Assigned task
Exactly and only the lines below from the one containing "určíme pomocí implicitní" down to the one containing "математическое" are wanted, both included; please exclude every picture.

Dataset entries
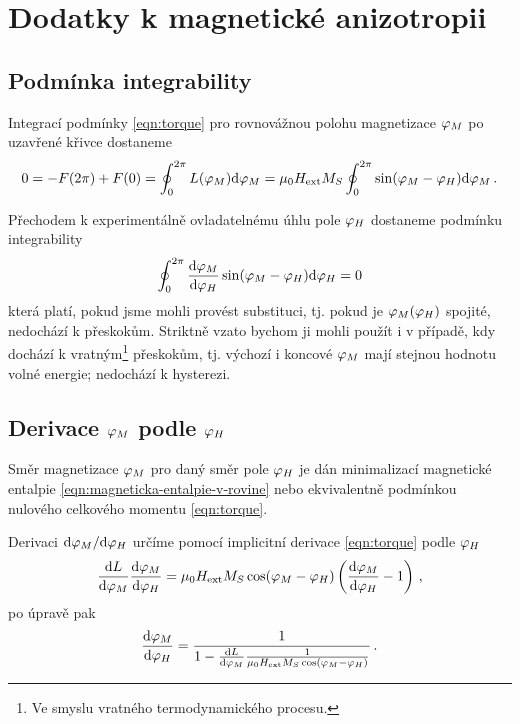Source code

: \section{Dodatky k magnetické anizotropii}
\label{app:magneticka-anizotropie}

\subsection*{Podmínka integrability}

Integrací podmínky \eqref{eqn:torque} pro rovnovážnou polohu magnetizace $\varphi_M$ po uzavřené křivce dostaneme
\begin{equation}
    0 = - F(2\pi) + F(0) = \oint_0^{2\pi} L(\varphi_M) \textrm{d}\varphi_M = \mu_0 H_\textrm{ext} M_S \oint_0^{2\pi} \sin(\varphi_M-\varphi_H) \textrm{d}\varphi_M \,.
\end{equation}

Přechodem k experimentálně ovladatelnému úhlu pole $\varphi_H$ dostaneme podmínku integrability
\begin{equation}
    \oint_0^{2\pi} \frac{\textrm{d}\varphi_M}{\textrm{d}\varphi_H}\sin(\varphi_M-\varphi_H)\textrm{d}\varphi_H = 0
\end{equation}
která platí, pokud jsme mohli provést substituci, tj. pokud je $\varphi_M(\varphi_H)$ spojité, nedochází k přeskokům.
Striktně vzato bychom ji mohli použít i v případě, kdy dochází k vratným\footnote{Ve smyslu vratného termodynamického procesu.} přeskokům, tj. výchozí i koncové $\varphi_M$ mají stejnou hodnotu volné energie; nedochází k hysterezi.

\subsection*{Derivace $\varphi_M$ podle $\varphi_H$}

Směr magnetizace $\varphi_M$ pro daný směr pole $\varphi_H$ je dán minimalizací magnetické entalpie \eqref{eqn:magneticka-entalpie-v-rovine} nebo ekvivalentně podmínkou nulového celkového momentu \eqref{eqn:torque}.

Derivaci $\textrm{d}\varphi_M/\textrm{d}\varphi_H$ určíme pomocí implicitní derivace \eqref{eqn:torque} podle $\varphi_H$
\begin{equation}
    \frac{\textrm{d}L}{\textrm{d}\varphi_M}\frac{\textrm{d}\varphi_M}{\textrm{d}\varphi_H} = \mu_0H_\textrm{ext} M_S \cos(\varphi_M-\varphi_H)\left( \frac{\textrm{d}\varphi_M}{\textrm{d}\varphi_H} - 1  \right) \,,
\end{equation}
po úpravě pak 
\begin{equation}
    \label{eqn:app-integrabilita}
    \frac{\textrm{d}\varphi_M}{\textrm{d}\varphi_H} = \frac{1}{1-\frac{\textrm{d}L}{\textrm{d}\varphi_M}\frac{1}{\mu_0H_\textrm{ext} M_S \cos(\varphi_M-\varphi_H)}} \,.
\end{equation}

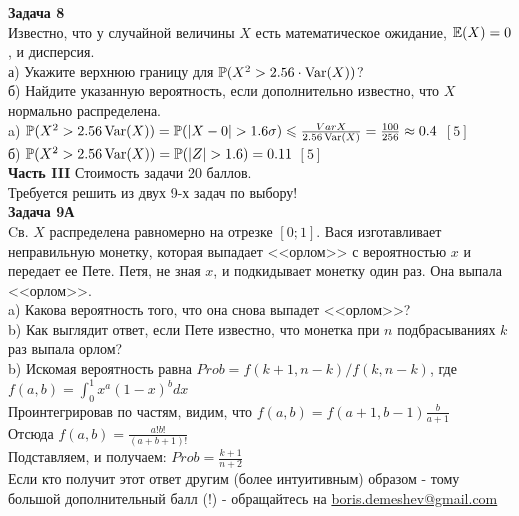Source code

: \documentclass[pdftex,12pt,a4paper]{article}
\begin{document}
\textbf{Задача 8} \\ %
Известно, что у случайной величины $X$ есть
математическое
ожидание, $\mathbb{E}(X)=0$, и дисперсия. \\
а) Укажите верхнюю границу для $\mathbb{P}(X^{2}>2.56\cdot \operatorname{Var}(X))$? \\%
б) Найдите указанную вероятность, если дополнительно известно, что
$X$ нормально распределена. \\%
a) $\P(X^{2}>2.56\Var(X))=\P(|X-0|>1.6\sigma)\le
\frac{Var{X}}{2.56\Var(X)}=\frac{100}{256}\approx 0.4$ $[5]$\\
б) $\P(X^{2}>2.56\Var(X))=\P(|Z|>1.6)=0.11$ $[5]$\\

\textbf{Часть III} Стоимость задачи 20 баллов. \\
Требуется решить \textbf{} из двух 9-х задач по
выбору! \\

\textbf{Задача 9А} \\
Cв.  $X$ распределена равномерно на отрезке $[0;1]$. Вася изготавливает неправильную монетку, которая выпадает <<орлом>> с вероятностью  $x$ и передает ее Пете.
Петя, не зная $x$, и подкидывает монетку один раз. Она выпала
<<орлом>>. \\
a) Какова вероятность того, что она снова выпадет
<<орлом>>? \\
b) Как выглядит ответ, если Пете известно, что монетка при
$n$ подбрасываниях  $k$  раз выпала орлом? \\

b) Искомая вероятность равна $Prob=f(k+1,n-k)/f(k,n-k)$, где \\
$f(a,b)=\int_{0}^{1}x^{a}(1-x)^{b}dx$ \\
Проинтегрировав по частям, видим, что $f(a,b)=f(a+1,b-1)\frac{b}{a+1}$ \\
Отсюда $f(a,b)=\frac{a!b!}{(a+b+1)!}$ \\
Подставляем, и получаем: $Prob=\frac{k+1}{n+2}$ \\
Если кто получит этот ответ другим (более интуитивным) образом - тому большой дополнительный балл (!) - обращайтесь на \href{mailto:boris.demeshev@gmail.com}{boris.demeshev@gmail.com} \\
\end{document}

Reply
Derivaci $\textrm{d}\varphi_M/\textrm{d}\varphi_H$ určíme pomocí implicitní derivace \eqref{eqn:torque} podle $\varphi_H$
\begin{equation}
    \frac{\textrm{d}L}{\textrm{d}\varphi_M}\frac{\textrm{d}\varphi_M}{\textrm{d}\varphi_H} = \mu_0H_\textrm{ext} M_S \cos(\varphi_M-\varphi_H)\left( \frac{\textrm{d}\varphi_M}{\textrm{d}\varphi_H} - 1  \right) \,,
\end{equation}
po úpravě pak 
\begin{equation}
    \label{eqn:app-integrabilita}
    \frac{\textrm{d}\varphi_M}{\textrm{d}\varphi_H} = \frac{1}{1-\frac{\textrm{d}L}{\textrm{d}\varphi_M}\frac{1}{\mu_0H_\textrm{ext} M_S \cos(\varphi_M-\varphi_H)}} \,.
\end{equation}

Source code

: \documentclass[pdftex,12pt,a4paper]{article}
\begin{document}
\textbf{Задача 8} \\ %
Известно, что у случайной величины $X$ есть
математическое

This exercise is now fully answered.